Erstmals machte sich im Turnier des Mädchen 15-Doppels die Dominanz des TSV Korntal bemerkbar, alle vier Endspielnehmerinnen kamen von ein und demselben Verein. Weshalb sich die Betreuer genüsslich zurücklehnen konnten. Rhea Zhu Chen und Dana Haspel gewannen das Finale gegen Chenhao Chen/Milla Pardela mit 11:6 im entscheidenden fünften Satz. Auch das vierte Doppelfinale am Turniersamstag ging über die volle Fünfsatzdistanz, Paulina Friebe/Minh-Thao Nguyen gewannen das Duell der beiden topgesetzten Mädchen 19-Duos gegen Anna Gaiser/Bao Chau Elisa Nguyen nach 0:2-Satzrückstand noch mit 3:11, 4:11, 11:9, 11:5 und 11:5.

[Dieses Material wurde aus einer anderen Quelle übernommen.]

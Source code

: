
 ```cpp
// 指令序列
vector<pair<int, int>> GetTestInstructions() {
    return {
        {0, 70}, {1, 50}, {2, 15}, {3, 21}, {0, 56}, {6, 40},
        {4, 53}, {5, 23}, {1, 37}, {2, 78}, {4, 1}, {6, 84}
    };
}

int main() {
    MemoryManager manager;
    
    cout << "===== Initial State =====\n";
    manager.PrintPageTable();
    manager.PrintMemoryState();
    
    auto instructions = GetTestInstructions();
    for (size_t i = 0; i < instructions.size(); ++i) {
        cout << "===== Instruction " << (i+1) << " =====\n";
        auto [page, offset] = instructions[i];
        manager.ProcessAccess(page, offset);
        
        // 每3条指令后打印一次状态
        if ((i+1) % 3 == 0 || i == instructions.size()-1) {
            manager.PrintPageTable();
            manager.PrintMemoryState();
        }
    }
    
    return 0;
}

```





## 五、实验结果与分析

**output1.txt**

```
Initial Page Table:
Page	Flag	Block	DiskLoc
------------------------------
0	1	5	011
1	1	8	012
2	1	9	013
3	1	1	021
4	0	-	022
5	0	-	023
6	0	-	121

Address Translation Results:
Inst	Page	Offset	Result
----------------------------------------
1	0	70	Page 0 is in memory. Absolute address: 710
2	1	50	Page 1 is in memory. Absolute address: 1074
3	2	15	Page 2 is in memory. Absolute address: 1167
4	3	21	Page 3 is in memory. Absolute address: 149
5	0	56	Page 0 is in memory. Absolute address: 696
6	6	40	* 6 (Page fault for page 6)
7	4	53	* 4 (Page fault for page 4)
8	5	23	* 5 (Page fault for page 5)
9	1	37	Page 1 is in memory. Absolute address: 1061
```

Baden-Württembergische Meister im Mixed wurden in der Jugend 15 Milla Pardela und Len Müller (TSV Korntal/TV Calmbach), sie behielten glatt in drei Sätzen gegen Rhea Zhu Chen/Fynn Nickel (TSV Korntal/TTC immoXone Bietigheim-Bissingen) die Oberhand. Die kritischste Phase hatten die beiden Schwarzwälder Talente im Halbfinale gegen das Korntaler Geschwister-Doppel Ksenija und Damjan Poznic zu überstehen, als sie bei einem 0:2-Satzrückstand und 10:10 im dritten Durchgang bereits kurz vor dem Aus standen. In der Jugend 19 ging der Titel – nicht unerwartet – an Bao Chau Elisa Nguyen/Tien Nghia Phong, die nur im Finale gegen Cosmo Schmitt/Fatme El Haj Ibrahim (TTSF Hohberg/VfL Herrenberg) einen Satzverlust hinnehmen mussten, ansonsten aber in allen Belangen überlegen waren.

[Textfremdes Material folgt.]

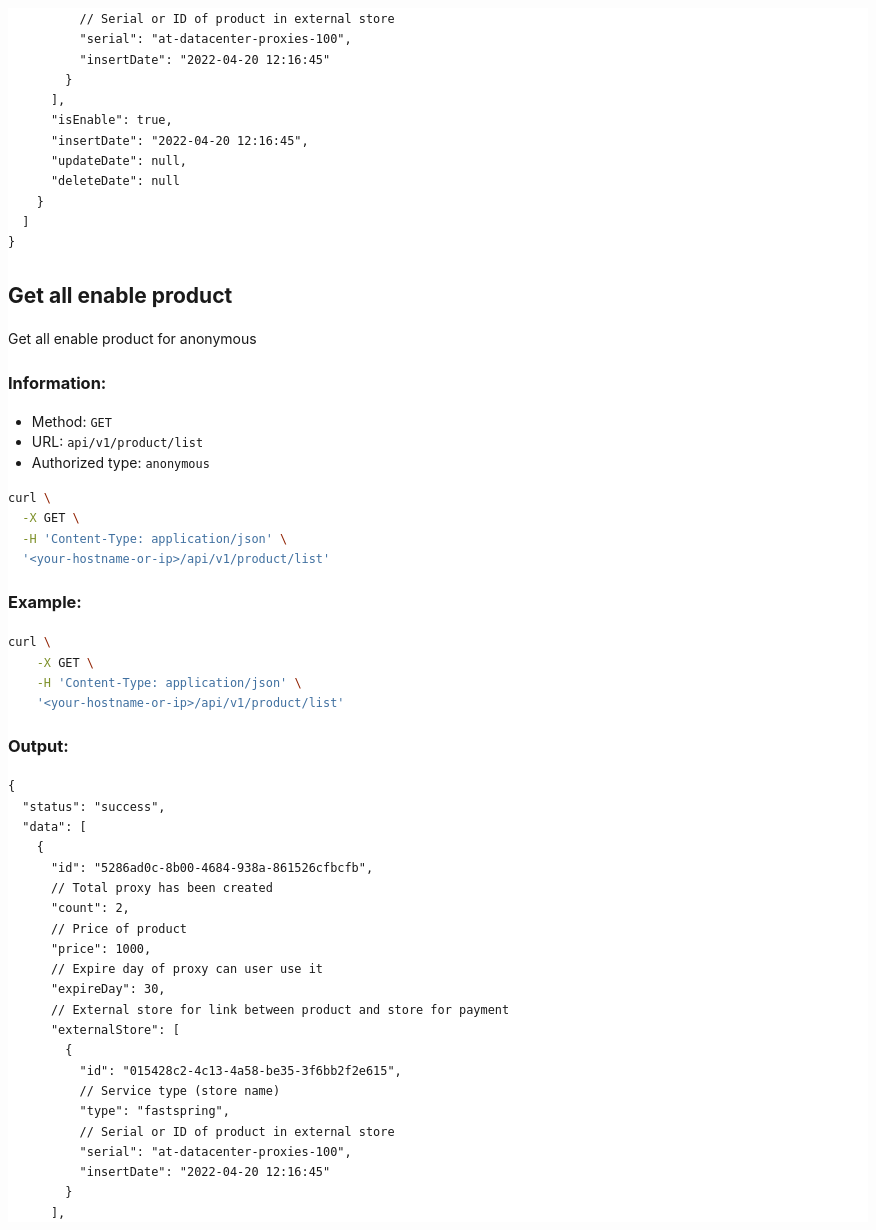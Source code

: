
 ```json5
          // Serial or ID of product in external store
          "serial": "at-datacenter-proxies-100",
          "insertDate": "2022-04-20 12:16:45"
        }
      ],
      "isEnable": true,
      "insertDate": "2022-04-20 12:16:45",
      "updateDate": null,
      "deleteDate": null
    }
  ]
}
```

## Get all enable product

Get all enable product for anonymous

### Information:

* Method: `GET`
* URL: `api/v1/product/list`
* Authorized type: `anonymous`

```bash
curl \
  -X GET \
  -H 'Content-Type: application/json' \
  '<your-hostname-or-ip>/api/v1/product/list'
```

### Example:

```bash
curl \
    -X GET \
    -H 'Content-Type: application/json' \
    '<your-hostname-or-ip>/api/v1/product/list'
```

### Output:

```json5
{
  "status": "success",
  "data": [
    {
      "id": "5286ad0c-8b00-4684-938a-861526cfbcfb",
      // Total proxy has been created
      "count": 2,
      // Price of product
      "price": 1000,
      // Expire day of proxy can user use it
      "expireDay": 30,
      // External store for link between product and store for payment
      "externalStore": [
        {
          "id": "015428c2-4c13-4a58-be35-3f6bb2f2e615",
          // Service type (store name)
          "type": "fastspring",
          // Serial or ID of product in external store
          "serial": "at-datacenter-proxies-100",
          "insertDate": "2022-04-20 12:16:45"
        }
      ],
```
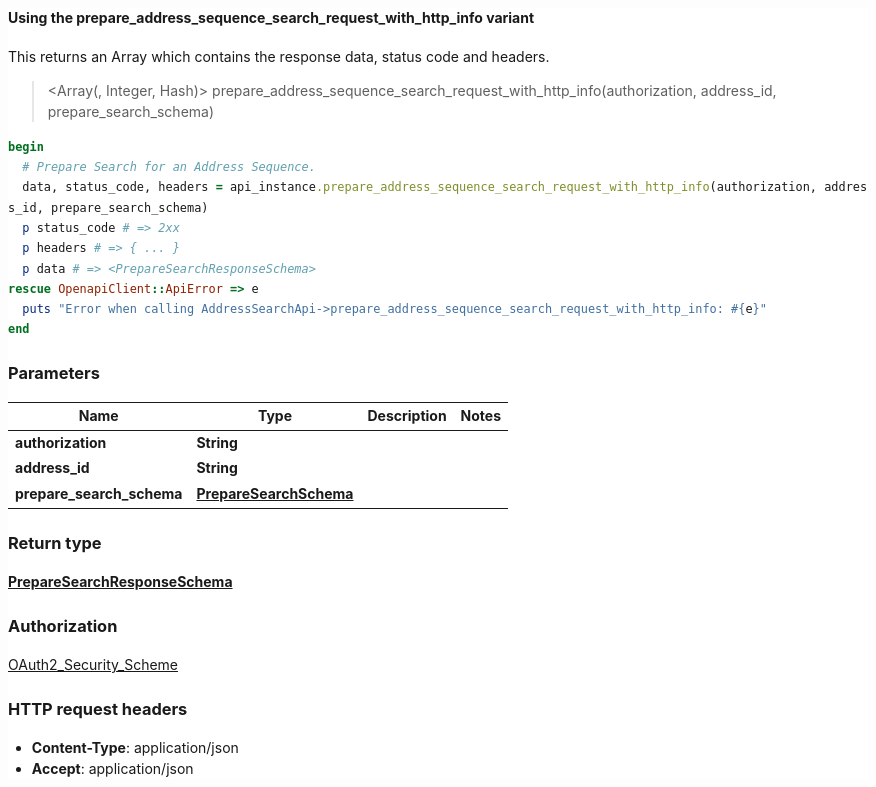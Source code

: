 #### Using the prepare_address_sequence_search_request_with_http_info variant

This returns an Array which contains the response data, status code and headers.

> <Array(<PrepareSearchResponseSchema>, Integer, Hash)> prepare_address_sequence_search_request_with_http_info(authorization, address_id, prepare_search_schema)

```ruby
begin
  # Prepare Search for an Address Sequence.
  data, status_code, headers = api_instance.prepare_address_sequence_search_request_with_http_info(authorization, address_id, prepare_search_schema)
  p status_code # => 2xx
  p headers # => { ... }
  p data # => <PrepareSearchResponseSchema>
rescue OpenapiClient::ApiError => e
  puts "Error when calling AddressSearchApi->prepare_address_sequence_search_request_with_http_info: #{e}"
end
```

### Parameters

| Name | Type | Description | Notes |
| ---- | ---- | ----------- | ----- |
| **authorization** | **String** |  |  |
| **address_id** | **String** |  |  |
| **prepare_search_schema** | [**PrepareSearchSchema**](PrepareSearchSchema.md) |  |  |

### Return type

[**PrepareSearchResponseSchema**](PrepareSearchResponseSchema.md)

### Authorization

[OAuth2_Security_Scheme](../README.md#OAuth2_Security_Scheme)

### HTTP request headers

- **Content-Type**: application/json
- **Accept**: application/json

Sonntag, 16:25 Uhr – die Spannung ist an allen vier Finaltischen deutlich spürbar. In allen Endspielen der Einzelwettbewerbe, die zeitgleich starteten, steht es nach Sätzen 1:1. Wer holt sich am Ende den Titel des baden-württembergischen Einzelmeisters? Eine gute Viertelstunde später lieferte Bao Chau Elisa Nguyen bei den Mädchen 19 die erste Antwort: Nach einem 11:6 und einem 7:11 machte die 15-jährige Drittligaspielerin vom DJK Sportbund Stuttgart gegen ihre Teamkollegin Fatme El Haj Ibrahim (VfL Herrnberg) Ernst und holte sich mit 11:3 und 11:5 nach dem Jugend 15-Titel im Vorjahr nun auch den Cup bei den Großen. Auf richtig viel Gegenwehr stieß die spätere Siegerin im Viertelfinale gegen die beherzt aufspielende Korntaler Regionalligaspielerin Paulina Friebe (3:1), Fatme El Haj Ibrahim bewies in derselben Runde Nervenstärke gegen die Öschelbronnerin Anna Gaiser (3:2).

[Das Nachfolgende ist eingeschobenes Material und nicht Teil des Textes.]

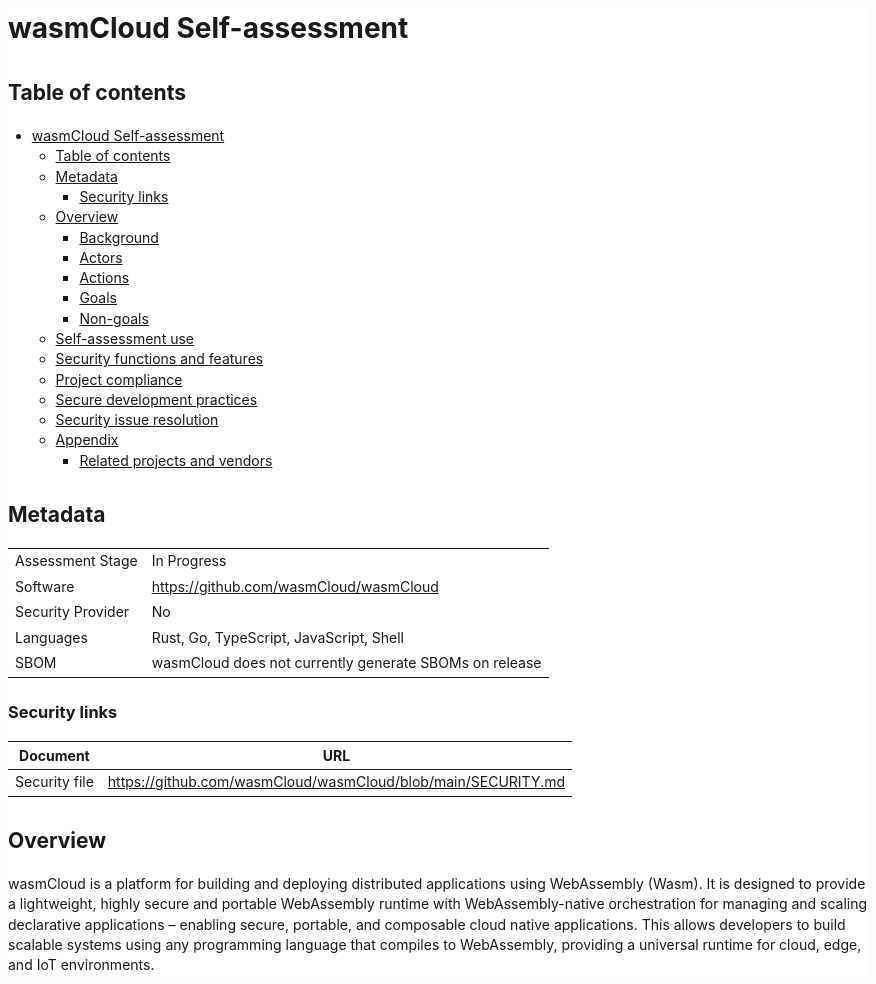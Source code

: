 # wasmCloud Self-assessment

## Table of contents

- [wasmCloud Self-assessment](#wasmcloud-self-assessment)
  - [Table of contents](#table-of-contents)
  - [Metadata](#metadata)
    - [Security links](#security-links)
  - [Overview](#overview)
    - [Background](#background)
    - [Actors](#actors)
    - [Actions](#actions)
    - [Goals](#goals)
    - [Non-goals](#non-goals)
  - [Self-assessment use](#self-assessment-use)
  - [Security functions and features](#security-functions-and-features)
  - [Project compliance](#project-compliance)
  - [Secure development practices](#secure-development-practices)
  - [Security issue resolution](#security-issue-resolution)
  - [Appendix](#appendix)
    - [Related projects and vendors](#related-projects-and-vendors)

## Metadata

|                   |                                                        |
| ----------------- | ------------------------------------------------------ |
| Assessment Stage  | In Progress                                            |
| Software          | https://github.com/wasmCloud/wasmCloud                 |
| Security Provider | No                                                     |
| Languages         | Rust, Go, TypeScript, JavaScript, Shell                |
| SBOM              | wasmCloud does not currently generate SBOMs on release |

### Security links

| Document      | URL                                                          |
| ------------- | ------------------------------------------------------------ |
| Security file | https://github.com/wasmCloud/wasmCloud/blob/main/SECURITY.md |

## Overview

wasmCloud is a platform for building and deploying distributed applications using WebAssembly
(Wasm). It is designed to provide a lightweight, highly secure and portable WebAssembly runtime with
WebAssembly-native orchestration for managing and scaling declarative applications – enabling
secure, portable, and composable cloud native applications. This allows developers to build scalable
systems using any programming language that compiles to WebAssembly, providing a universal runtime
for cloud, edge, and IoT environments.
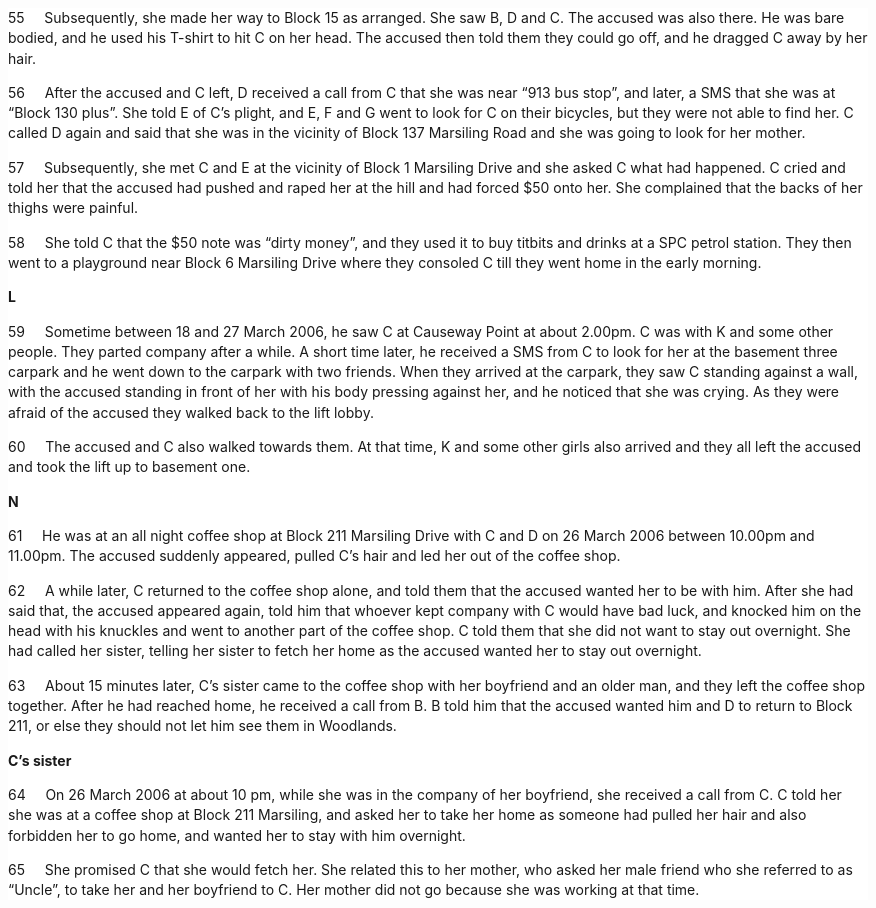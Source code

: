 55     Subsequently, she made her way to Block 15 as arranged. She saw B, D and C. The accused was also there. He was bare bodied, and he used his T-shirt to hit C on her head. The accused then told them they could go off, and he dragged C away by her hair. 

56     After the accused and C left, D received a call from C that she was near “913 bus stop”, and later, a SMS that she was at “Block 130 plus”. She told E of C’s plight, and E, F and G went to look for C on their bicycles, but they were not able to find her. C called D again and said that she was in the vicinity of Block 137 Marsiling Road and she was going to look for her mother. 

57     Subsequently, she met C and E at the vicinity of Block 1 Marsiling Drive and she asked C what had happened. C cried and told her that the accused had pushed and raped her at the hill and had forced $50 onto her. She complained that the backs of her thighs were painful. 

58     She told C that the $50 note was “dirty money”, and they used it to buy titbits and drinks at a SPC petrol station. They then went to a playground near Block 6 Marsiling Drive where they consoled C till they went home in the early morning. 

**L** 

59     Sometime between 18 and 27 March 2006, he saw C at Causeway Point at about 2.00pm. C was with K and some other people. They parted company after a while. A short time later, he received a SMS from C to look for her at the basement three carpark and he went down to the carpark with two friends. When they arrived at the carpark, they saw C standing against a wall, with the accused standing in front of her with his body pressing against her, and he noticed that she was crying. As they were afraid of the accused they walked back to the lift lobby. 


60     The accused and C also walked towards them. At that time, K and some other girls also arrived and they all left the accused and took the lift up to basement one. 

**N** 

61     He was at an all night coffee shop at Block 211 Marsiling Drive with C and D on 26 March 2006 between 10.00pm and 11.00pm. The accused suddenly appeared, pulled C’s hair and led her out of the coffee shop. 

62     A while later, C returned to the coffee shop alone, and told them that the accused wanted her to be with him. After she had said that, the accused appeared again, told him that whoever kept company with C would have bad luck, and knocked him on the head with his knuckles and went to another part of the coffee shop. C told them that she did not want to stay out overnight. She had called her sister, telling her sister to fetch her home as the accused wanted her to stay out overnight. 

63     About 15 minutes later, C’s sister came to the coffee shop with her boyfriend and an older man, and they left the coffee shop together. After he had reached home, he received a call from B. B told him that the accused wanted him and D to return to Block 211, or else they should not let him see them in Woodlands. 

**C’s sister** 

64     On 26 March 2006 at about 10 pm, while she was in the company of her boyfriend, she received a call from C. C told her she was at a coffee shop at Block 211 Marsiling, and asked her to take her home as someone had pulled her hair and also forbidden her to go home, and wanted her to stay with him overnight. 

65     She promised C that she would fetch her. She related this to her mother, who asked her male friend who she referred to as “Uncle”, to take her and her boyfriend to C. Her mother did not go because she was working at that time.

Beinahe auf die Sekunde zeitgleich verwandelten Len Müller und Tien Nghia Phong die Matchbälle in ihren jeweiligen Einzelkonkurrenzen, womit sie sich zu den „Königen von Bietigheim-Bissingen“ kürten. „Ab der KO-Runde wurde es richtig anstrengend“, sagte der erst 13-jährige Tien Nghia Phong, der sich vornahm, im Konzert der Jungen 19 „von Spiel zu Spiel“ zu denken. Eine erfolgsversprechende Strategie, gepaart mit großer spielerischer Klasse: Über Noah Tanriver (VSV Büchig), Melih Özdemir (TV Calmbach) sowie nach einem hochklassigen Halbfinalspiel gegen Cosmo Schmitt (TTSF Hohberg) schaffte „Tini“ den Sprung ins Endspiel, wo er gegen den Sillenbucher Nils Wolf lediglich im zweiten Durchgang etwas Probleme hatte (11:8, 7:11, 11:4 und 11:4). In der unteren Turnierhälfte musste Titelverteidiger Lars Maier (TTSF Hohberg) bereits in der ersten KO-Runde gegen Matteo Loss (SV Plüderhausen) passen, letztendlich war hier der Weg frei für Nils Wolf, der auf dem Weg ins Endspiel nur einen Satz abgab.
Die beiden Kumpel Len Müller und Jannis Würzberger, die bereits gemeinsam den Titel im Doppel holten, trafen im Einzelendspiel der Jungen 15 aufeinander. Lange Zeit dominierte Müller das Geschehen (11:7, 11:7), auch im dritten Satz befand er sich bereits auf der Siegerstraße. Dann bekam Würzberger die „zweite Luft“ nach zuvor drei hart umkämpften KO-Spielen, in denen der Abwehrspieler jeweils im fünften Satz die Oberhand behielt. Gegen Len Müller gelang zwar noch der Satzausgleich, dann war Würzberger beim 4:11 aber mit seinen Kräften am Ende.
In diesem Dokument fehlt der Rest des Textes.